Oil equipment helps Houston air cargo soar

Forklifts and 18-wheelers moved wooden boxes and oil field equipment at Bush Intercontinental Airport‘s cargo center on a recent afternoon, dodging other traffic as parked freighter jets waited nearby.

The 120-acre IAH Cargo Center is about to become even busier with cargo destined for Africa and the Middle East – a cargo boom driven in part by high oil prices.

By the time 2011 ends, the year will have brought seven new international cargo flights to Houston’s big airport, including three carriers calling on Houston for the first time.

“It’s kind of snowballed,” said Genaro Peña, the Houston Airport System‘s director of air service development.

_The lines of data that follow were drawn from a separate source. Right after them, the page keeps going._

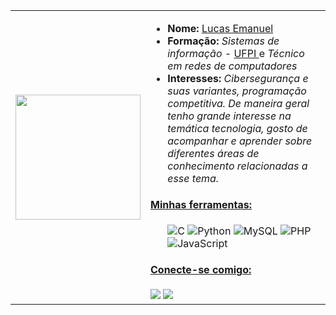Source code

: <table>
  <tr>
    <td><img src="https://user-images.githubusercontent.com/125845662/233676369-df71bbdc-d822-42f4-a643-f5a0f052f2b2.gif" width="200"></td>
    <td>
        <ul>
          <li><strong>Nome:</strong> <a href="https://www.instagram.com/lucashanm/">Lucas Emanuel</a></li>
          <li><strong>Formação:</strong> <em>Sistemas de informação - </em> <a href="https://ufpi.br/">UFPI </a> e <em> Técnico em redes de computadores</em> </a></li>
          <li><strong>Interesses:</strong> <em>Cibersegurança e suas variantes, programação competitiva. De maneira geral tenho grande interesse na temática tecnologia, gosto de acompanhar e aprender sobre diferentes áreas de conhecimento relacionadas a esse tema.</em></li>
        </ul>
        <h4><ins>Minhas ferramentas:</ins></h4>
        <ul>
          <img src="https://img.shields.io/badge/C%20-%2300599C.svg?&amp;style=for-the-badge&amp;logo=c&amp;logoColor=white" alt="C">
          <img src="https://img.shields.io/badge/Python-3776AB?style=for-the-badge&logo=python&logoColor=white" alt="Python">
          <img src="https://img.shields.io/badge/MySQL-4479A1?style=for-the-badge&logo=mysql&logoColor=white" alt="MySQL">
          <img src="https://img.shields.io/badge/PHP-777BB4?style=for-the-badge&logo=php&logoColor=white" alt="PHP">  
          <img src="https://img.shields.io/badge/JavaScript-F7DF1E?style=for-the-badge&logo=javascript&logoColor=black" alt="JavaScript">
        </ul>
        <h4><ins>Conecte-se comigo:</ins></h4>
          <a href="https://www.hackerrank.com/lucasemanuelpm5"><img src="https://img.shields.io/badge/HackerRank-2EC866?style=for-the-badge&logo=hackerrank&logoColor=white"></a>
          <a href="https://www.beecrowd.com.br/judge/pt/users/friends/717707t"><img src="https://img.shields.io/badge/Beecrowd-FFFF00?style=for-the-badge&logo=Beecrowd&logoColor=black"></a>
    </td>
  </tr>
</table>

On Monday, Cargolux will launch new weekly service linking Houston with Lagos, Nigeria, and Accra, Ghana, the airport’s first nonstop scheduled freighter service to Africa.

And in the first week of November, Qatar Cargo will start a twice-a-week service from Houston to Luxembourg and on to Qatar’s capital city of Doha.

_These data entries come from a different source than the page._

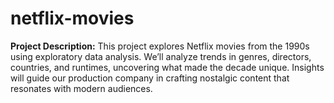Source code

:# netflix-movies
**Project Description:**   This project explores Netflix movies from the 1990s using exploratory data analysis. We’ll analyze trends in genres, directors, countries, and runtimes, uncovering what made the decade unique. Insights will guide our production company in crafting nostalgic content that resonates with modern audiences.
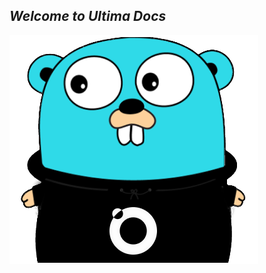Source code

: ## ***Welcome to Ultima Docs***

<img style="margin-left:auto; margin-right:auto;" src="../images/ultima-logo.png"></img>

Overall, air cargo shipments through Houston increased 6.3 percent during the first eight months of the year compared with last year.

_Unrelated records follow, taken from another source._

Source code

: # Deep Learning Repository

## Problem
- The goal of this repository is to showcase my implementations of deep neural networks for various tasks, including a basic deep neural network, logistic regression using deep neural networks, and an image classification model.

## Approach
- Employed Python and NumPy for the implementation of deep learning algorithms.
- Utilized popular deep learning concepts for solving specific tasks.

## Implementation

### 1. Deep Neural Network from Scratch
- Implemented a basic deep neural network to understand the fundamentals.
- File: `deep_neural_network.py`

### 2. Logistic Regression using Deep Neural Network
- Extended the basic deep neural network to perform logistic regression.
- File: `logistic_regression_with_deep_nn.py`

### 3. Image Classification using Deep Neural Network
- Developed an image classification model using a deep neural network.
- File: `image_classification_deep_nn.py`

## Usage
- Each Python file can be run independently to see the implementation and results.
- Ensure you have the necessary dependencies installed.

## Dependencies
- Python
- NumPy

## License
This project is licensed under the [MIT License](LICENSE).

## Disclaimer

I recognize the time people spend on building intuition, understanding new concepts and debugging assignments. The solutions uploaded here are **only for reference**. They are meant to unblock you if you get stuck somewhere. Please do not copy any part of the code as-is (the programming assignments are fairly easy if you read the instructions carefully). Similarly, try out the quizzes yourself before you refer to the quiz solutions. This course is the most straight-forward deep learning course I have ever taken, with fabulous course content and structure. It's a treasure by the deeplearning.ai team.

International cargo is up 11.4 percent, and shipments between Houston and the Middle East are up 48.8 percent.

“Houston is becoming a more important hub, a more important nexus for airlines that are moving products throughout the world,” Peña said.

Airport spokeswoman Marlene McClinton said Bush Intercontinental averages 73 to 85 freight flights a week, depending upon the number of charter operations.

In March 2009, Qatar Airways started daily nonstop passenger flights between Doha and Houston with a Boeing 777-200 aircraft that also can carry up to 19 metric tons of cargo.

Qatar Cargo will fly a 777-200F, which can carry up to 102 metric tons of cargo.

Saudi Airlines, China Airlines and Cathay Pacific Cargo added flights out of Houston this year.

And Aerologic, a joint venture between Deutsche Lufthansa and DHL Express, started operating a Boeing 777F on April 3.

It was so successful that Lufthansa Cargo started operating its own Boeing MD-11F on June 16.

Most of these airlines are exporting oil equipment, which often is needed on short notice, making a profitable business for air cargo handlers.

“If an important part doesn’t make it on time to its final destination, this could result in a loss of several million dollars,” said Rohan Lobo, the local representative for Lufthansa.

Despite the surge of freighters exporting oil field equipment, computers and machinery and importing industrial equipment, the cargo center still has plenty of space for more business, officials said. It has parking space for 20 wide-body freighter aircraft and is only half full at peak times.

Airport officials hope recently signed U.S. trade agreements with Colombia, Panama and South Korea will mean even more cargo trade for Houston.